» Source records
[Start of section]

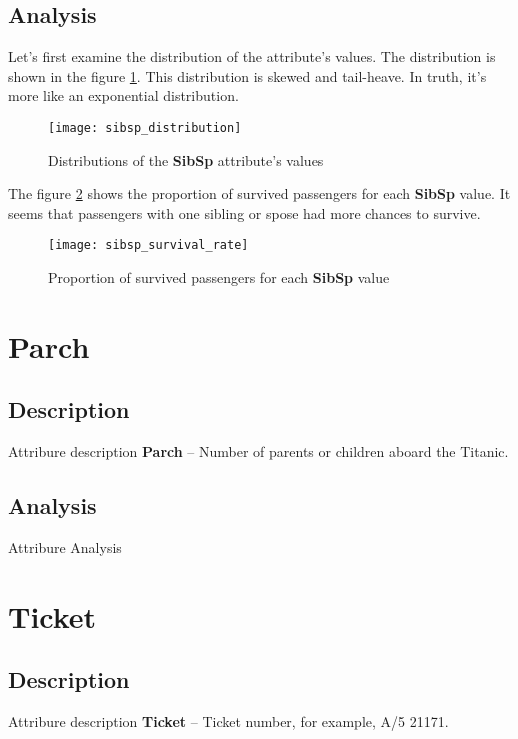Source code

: \subsection{Analysis}
Let's first examine the distribution of the attribute's values. The
distribution is shown in the figure \ref{pic:sibsp_distribution}. This
distribution is skewed and tail-heave. In truth, it's more like an 
exponential distribution.

\begin{figure}[!ht]
    \centering
    \texttt{[image: sibsp\_distribution]}
    \caption{Distributions of the \textbf{SibSp} attribute's values}
    \label{pic:sibsp_distribution}
\end{figure}

The figure \ref{pic:sibsp_survival_rate} shows the proportion of survived
passengers for each \textbf{SibSp} value. It seems that passengers with
one sibling or spose had more chances to survive.

\begin{figure}[!ht]
    \centering
    \texttt{[image: sibsp\_survival\_rate]}
    \caption{Proportion of survived passengers for each \textbf{SibSp}
             value}
    \label{pic:sibsp_survival_rate}
\end{figure}


\section{Parch} \label{section:Parch}
\subsection{Description}
Attribure description
\textbf{Parch} -- Number of parents or children aboard the Titanic.

\subsection{Analysis}
Attribure Analysis


\section{Ticket} \label{section:Ticket}
\subsection{Description}
Attribure description
\textbf{Ticket} -- Ticket number, for example, A/5 21171.

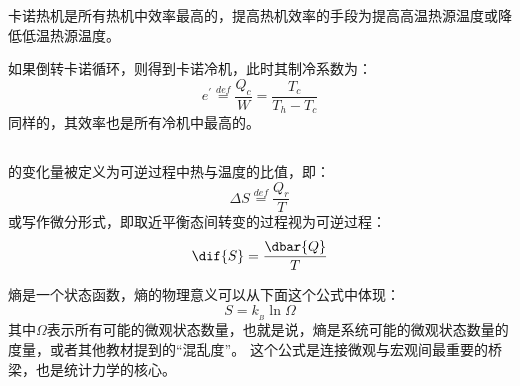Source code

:             卡诺热机是所有热机中效率最高的，提高热机效率的手段为提高高温热源温度或降低低温热源温度。
            
            如果倒转卡诺循环，则得到卡诺冷机，此时其制冷系数为：
            \begin{equation}
                e^{\prime} \overset{def}{=} \frac{Q_c}{W} = \frac{T_c}{T_h - T_c}
                \nonumber
            \end{equation}
            同样的，其效率也是所有冷机中最高的。
        \subsection[熵]{}
            的变化量被定义为可逆过程中热与温度的比值，即：
            \begin{equation}
                \Delta S \overset{def}{=} \frac{Q_r}{T} 
                \nonumber
            \end{equation}
            或写作微分形式，即取近平衡态间转变的过程视为可逆过程：
            \begin{equation}
                \dif{S} = \frac{\dbar{Q}}{T} 
                \nonumber
            \end{equation}
            
            熵是一个状态函数，熵的物理意义可以从下面这个公式中体现：
            \begin{equation}
                S = k_{_B}\ln\Omega
                \nonumber
            \end{equation}
            其中$\Omega$表示所有可能的微观状态数量，也就是说，熵是系统可能的微观状态数量的度量，或者其他教材提到的“混乱度”。
            这个公式是连接微观与宏观间最重要的桥梁，也是统计力学的核心。

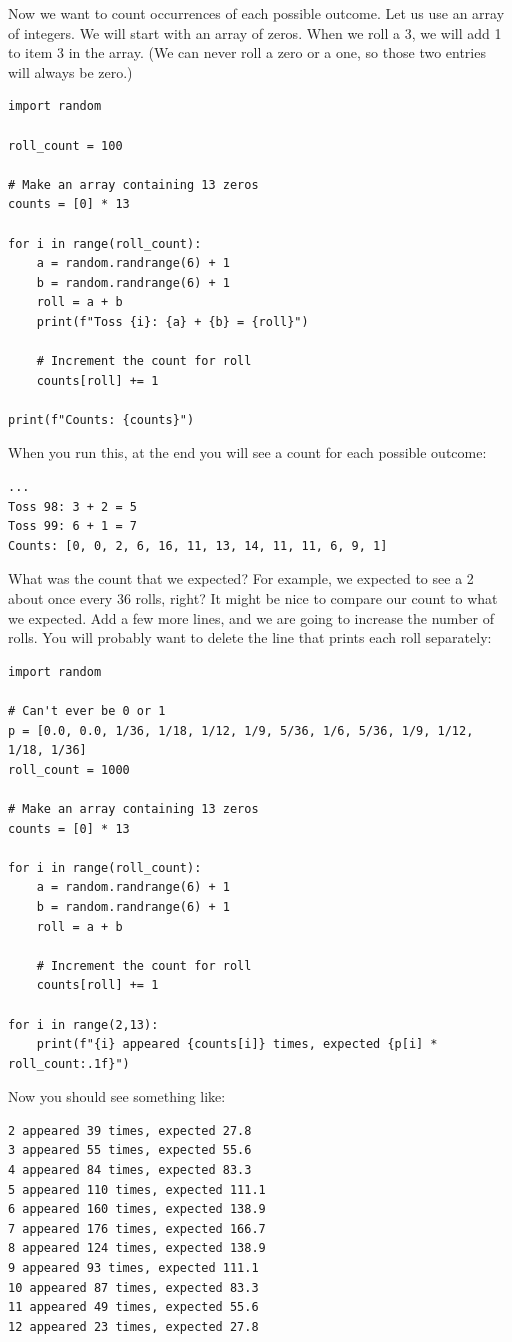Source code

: Now we want to count occurrences of each possible outcome. Let us use an
array of integers. We will start with an array of zeros. When we roll a 3, we will add 1 to item 3 in the array. (We can
never roll a zero or a one, so those two entries will always be zero.)
\begin{verbatim}
import random

roll_count = 100

# Make an array containing 13 zeros
counts = [0] * 13

for i in range(roll_count):
    a = random.randrange(6) + 1
    b = random.randrange(6) + 1
    roll = a + b
    print(f"Toss {i}: {a} + {b} = {roll}")

    # Increment the count for roll
    counts[roll] += 1

print(f"Counts: {counts}")
\end{verbatim}

When you run this, at the end you will see a count for each possible outcome:

\begin{verbatim}
...
Toss 98: 3 + 2 = 5
Toss 99: 6 + 1 = 7
Counts: [0, 0, 2, 6, 16, 11, 13, 14, 11, 11, 6, 9, 1]
\end{verbatim}

What was the count that we expected? For example, we expected to see a
2 about once every 36 rolls, right? It might be nice to compare our
count to what we expected. Add a few more lines, and we are going to
increase the number of rolls. You will probably want to delete the
line that prints each roll separately:

\begin{verbatim}
import random

# Can't ever be 0 or 1
p = [0.0, 0.0, 1/36, 1/18, 1/12, 1/9, 5/36, 1/6, 5/36, 1/9, 1/12, 1/18, 1/36]
roll_count = 1000

# Make an array containing 13 zeros
counts = [0] * 13

for i in range(roll_count):
    a = random.randrange(6) + 1
    b = random.randrange(6) + 1
    roll = a + b

    # Increment the count for roll
    counts[roll] += 1

for i in range(2,13):
    print(f"{i} appeared {counts[i]} times, expected {p[i] * roll_count:.1f}")
\end{verbatim}

Now you should see something like:
\begin{verbatim}
2 appeared 39 times, expected 27.8
3 appeared 55 times, expected 55.6
4 appeared 84 times, expected 83.3
5 appeared 110 times, expected 111.1
6 appeared 160 times, expected 138.9
7 appeared 176 times, expected 166.7
8 appeared 124 times, expected 138.9
9 appeared 93 times, expected 111.1
10 appeared 87 times, expected 83.3
11 appeared 49 times, expected 55.6
12 appeared 23 times, expected 27.8
\end{verbatim}

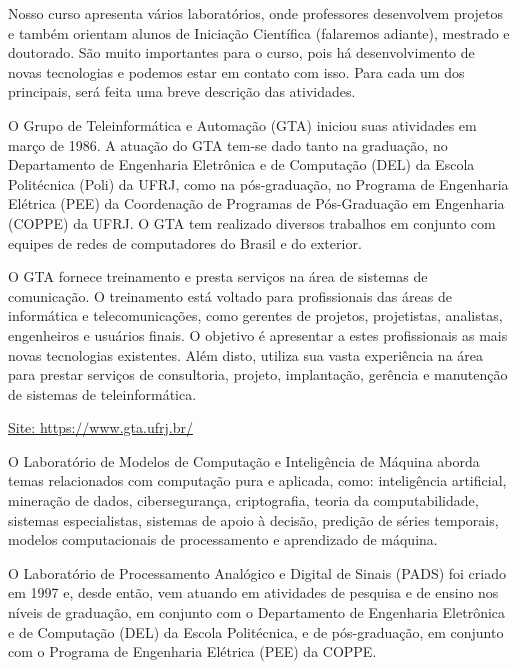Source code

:     
		Nosso curso apresenta vários laboratórios, onde professores desenvolvem projetos e também orientam alunos de Iniciação Científica (falaremos adiante), mestrado e doutorado. São muito importantes para o curso, pois há desenvolvimento de novas tecnologias e podemos estar em contato com isso. Para cada um dos principais, será feita uma breve descrição das atividades.

        	O Grupo de Teleinformática e Automação (GTA) iniciou suas atividades em março de 1986. A atuação do GTA tem-se dado tanto na graduação, no Departamento de Engenharia Eletrônica e de Computação (DEL) da Escola Politécnica (Poli) da UFRJ, como na pós-graduação, no Programa de Engenharia Elétrica (PEE) da Coordenação de Programas de Pós-Graduação em Engenharia (COPPE) da UFRJ. O GTA tem realizado diversos trabalhos em conjunto com equipes de redes de computadores do Brasil e do exterior.

        	O GTA fornece treinamento e presta serviços na área de sistemas de comunicação. O treinamento está voltado para profissionais das áreas de informática e telecomunicações, como gerentes de projetos, projetistas, analistas, engenheiros e usuários finais. O objetivo é apresentar a estes profissionais as mais novas tecnologias existentes. Além disto, utiliza sua vasta experiência na área para prestar serviços de consultoria, projeto, implantação, gerência e manutenção de sistemas de teleinformática.

        \href{https://www.gta.ufrj.br/}{Site: https://www.gta.ufrj.br/}
        
        	O Laboratório de Modelos de Computação e Inteligência de Máquina
        aborda temas relacionados com computação pura e aplicada, como:
        inteligência artificial, mineração de dados, cibersegurança,
        criptografia, teoria da computabilidade, sistemas especialistas,
        sistemas de apoio à decisão, predição de séries temporais, modelos
        computacionais de processamento e aprendizado de máquina.
        
        	O Laboratório de Processamento Analógico e Digital de Sinais (PADS) foi criado em 1997 e, desde então, vem atuando em atividades de pesquisa e de ensino nos níveis de graduação, em conjunto com o Departamento de Engenharia Eletrônica e de Computação (DEL) da Escola Politécnica, e de pós-graduação, em conjunto com o Programa de Engenharia Elétrica (PEE) da COPPE.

[End of section]

» Work to complete
Show all lines from the data that contain "COPPE".

» Solution to the problem
        	O Grupo de Teleinformática e Automação (GTA) iniciou suas atividades em março de 1986. A atuação do GTA tem-se dado tanto na graduação, no Departamento de Engenharia Eletrônica e de Computação (DEL) da Escola Politécnica (Poli) da UFRJ, como na pós-graduação, no Programa de Engenharia Elétrica (PEE) da Coordenação de Programas de Pós-Graduação em Engenharia (COPPE) da UFRJ. O GTA tem realizado diversos trabalhos em conjunto com equipes de redes de computadores do Brasil e do exterior.
        	O Laboratório de Processamento Analógico e Digital de Sinais (PADS) foi criado em 1997 e, desde então, vem atuando em atividades de pesquisa e de ensino nos níveis de graduação, em conjunto com o Departamento de Engenharia Eletrônica e de Computação (DEL) da Escola Politécnica, e de pós-graduação, em conjunto com o Programa de Engenharia Elétrica (PEE) da COPPE.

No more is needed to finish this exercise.